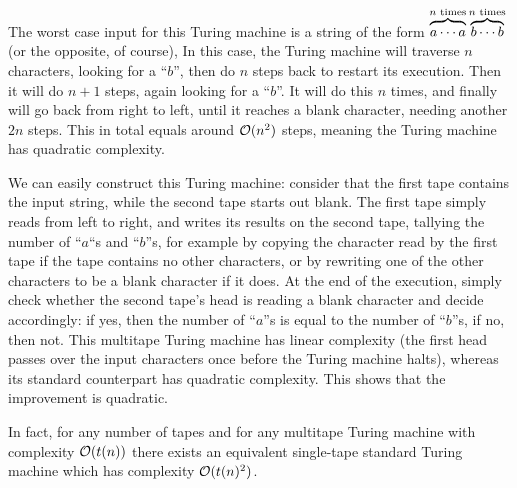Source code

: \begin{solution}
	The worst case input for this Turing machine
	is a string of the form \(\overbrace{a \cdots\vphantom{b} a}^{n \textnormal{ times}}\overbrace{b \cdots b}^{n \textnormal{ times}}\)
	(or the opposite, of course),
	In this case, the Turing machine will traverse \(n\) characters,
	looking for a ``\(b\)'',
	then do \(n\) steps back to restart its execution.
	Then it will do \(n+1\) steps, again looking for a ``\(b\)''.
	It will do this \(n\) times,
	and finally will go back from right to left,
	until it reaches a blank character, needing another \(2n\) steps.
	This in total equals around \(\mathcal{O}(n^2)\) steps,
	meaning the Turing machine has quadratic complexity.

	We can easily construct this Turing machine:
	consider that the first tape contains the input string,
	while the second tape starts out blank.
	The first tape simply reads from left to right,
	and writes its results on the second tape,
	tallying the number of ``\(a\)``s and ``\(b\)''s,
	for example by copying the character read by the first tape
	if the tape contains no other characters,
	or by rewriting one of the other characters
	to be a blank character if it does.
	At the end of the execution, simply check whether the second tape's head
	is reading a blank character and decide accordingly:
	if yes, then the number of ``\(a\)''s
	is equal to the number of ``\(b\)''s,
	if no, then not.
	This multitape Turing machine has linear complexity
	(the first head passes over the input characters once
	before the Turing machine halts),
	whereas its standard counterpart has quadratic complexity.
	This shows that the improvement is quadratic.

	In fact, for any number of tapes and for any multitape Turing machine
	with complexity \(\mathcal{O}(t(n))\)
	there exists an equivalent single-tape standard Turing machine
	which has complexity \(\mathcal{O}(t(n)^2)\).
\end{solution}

---

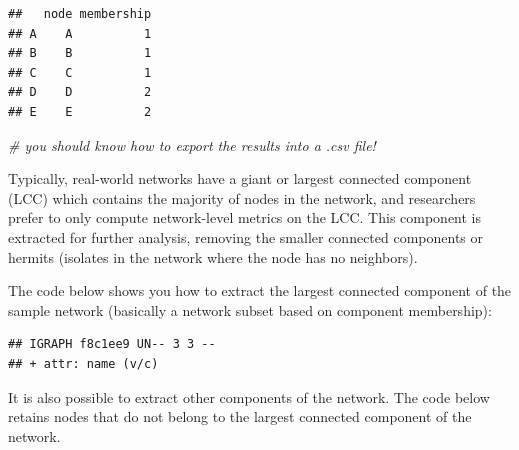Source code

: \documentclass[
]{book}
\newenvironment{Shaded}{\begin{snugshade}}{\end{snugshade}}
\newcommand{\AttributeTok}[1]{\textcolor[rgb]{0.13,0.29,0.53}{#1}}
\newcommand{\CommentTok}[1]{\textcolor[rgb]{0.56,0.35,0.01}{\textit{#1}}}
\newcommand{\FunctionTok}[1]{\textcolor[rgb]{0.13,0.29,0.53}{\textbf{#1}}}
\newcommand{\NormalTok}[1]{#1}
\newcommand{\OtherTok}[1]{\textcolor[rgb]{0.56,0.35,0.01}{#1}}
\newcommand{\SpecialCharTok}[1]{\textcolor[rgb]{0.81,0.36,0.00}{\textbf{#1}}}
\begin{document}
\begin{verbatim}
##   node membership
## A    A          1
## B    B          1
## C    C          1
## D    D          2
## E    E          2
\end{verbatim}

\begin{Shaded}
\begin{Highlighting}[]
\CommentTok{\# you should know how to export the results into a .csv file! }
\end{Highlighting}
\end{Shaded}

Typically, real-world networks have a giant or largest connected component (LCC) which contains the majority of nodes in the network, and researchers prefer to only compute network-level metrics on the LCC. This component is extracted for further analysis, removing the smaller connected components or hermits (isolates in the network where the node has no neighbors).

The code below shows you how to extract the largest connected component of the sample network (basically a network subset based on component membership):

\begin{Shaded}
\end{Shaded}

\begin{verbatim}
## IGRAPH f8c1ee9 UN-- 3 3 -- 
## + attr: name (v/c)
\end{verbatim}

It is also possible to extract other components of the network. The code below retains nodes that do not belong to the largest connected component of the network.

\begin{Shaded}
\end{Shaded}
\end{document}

* * *

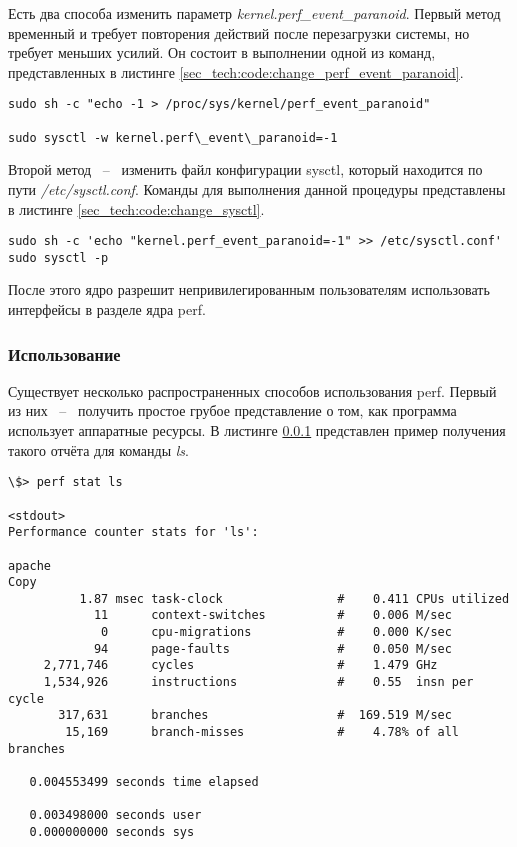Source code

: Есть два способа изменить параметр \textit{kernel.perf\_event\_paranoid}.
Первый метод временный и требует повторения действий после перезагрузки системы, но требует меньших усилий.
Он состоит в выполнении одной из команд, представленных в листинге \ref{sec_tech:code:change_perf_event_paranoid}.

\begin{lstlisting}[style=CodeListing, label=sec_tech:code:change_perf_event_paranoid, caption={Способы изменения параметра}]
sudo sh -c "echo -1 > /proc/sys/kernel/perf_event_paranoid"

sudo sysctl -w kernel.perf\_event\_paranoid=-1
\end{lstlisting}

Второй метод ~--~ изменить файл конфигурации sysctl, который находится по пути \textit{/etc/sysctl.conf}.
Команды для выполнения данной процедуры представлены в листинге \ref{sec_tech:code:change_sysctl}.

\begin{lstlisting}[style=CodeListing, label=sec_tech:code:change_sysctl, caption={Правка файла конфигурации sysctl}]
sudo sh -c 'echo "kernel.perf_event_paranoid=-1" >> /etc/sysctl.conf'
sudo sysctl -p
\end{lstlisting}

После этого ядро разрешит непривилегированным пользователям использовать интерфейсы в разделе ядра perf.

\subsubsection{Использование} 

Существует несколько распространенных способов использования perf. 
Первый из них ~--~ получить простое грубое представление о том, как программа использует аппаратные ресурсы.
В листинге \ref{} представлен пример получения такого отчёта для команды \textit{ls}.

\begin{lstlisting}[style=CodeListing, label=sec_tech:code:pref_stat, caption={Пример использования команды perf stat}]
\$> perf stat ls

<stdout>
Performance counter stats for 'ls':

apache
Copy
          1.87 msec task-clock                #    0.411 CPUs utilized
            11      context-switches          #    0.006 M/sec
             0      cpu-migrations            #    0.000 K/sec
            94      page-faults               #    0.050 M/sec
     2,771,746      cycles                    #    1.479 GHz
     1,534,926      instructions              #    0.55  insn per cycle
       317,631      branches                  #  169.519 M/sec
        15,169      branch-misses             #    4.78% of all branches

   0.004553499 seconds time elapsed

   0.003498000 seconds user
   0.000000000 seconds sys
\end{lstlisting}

■ **INSTRUCTIONS TO FOLLOW**:
In the material above, find the line containing "is equal to" and the line containing "This shows that", then write out exactly those two lines and every line between them, and nothing more.

■ **OUTPUT FOR THIS TASK**:
	is equal to the number of ``\(b\)''s,
	if no, then not.
	This multitape Turing machine has linear complexity
	(the first head passes over the input characters once
	before the Turing machine halts),
	whereas its standard counterpart has quadratic complexity.
	This shows that the improvement is quadratic.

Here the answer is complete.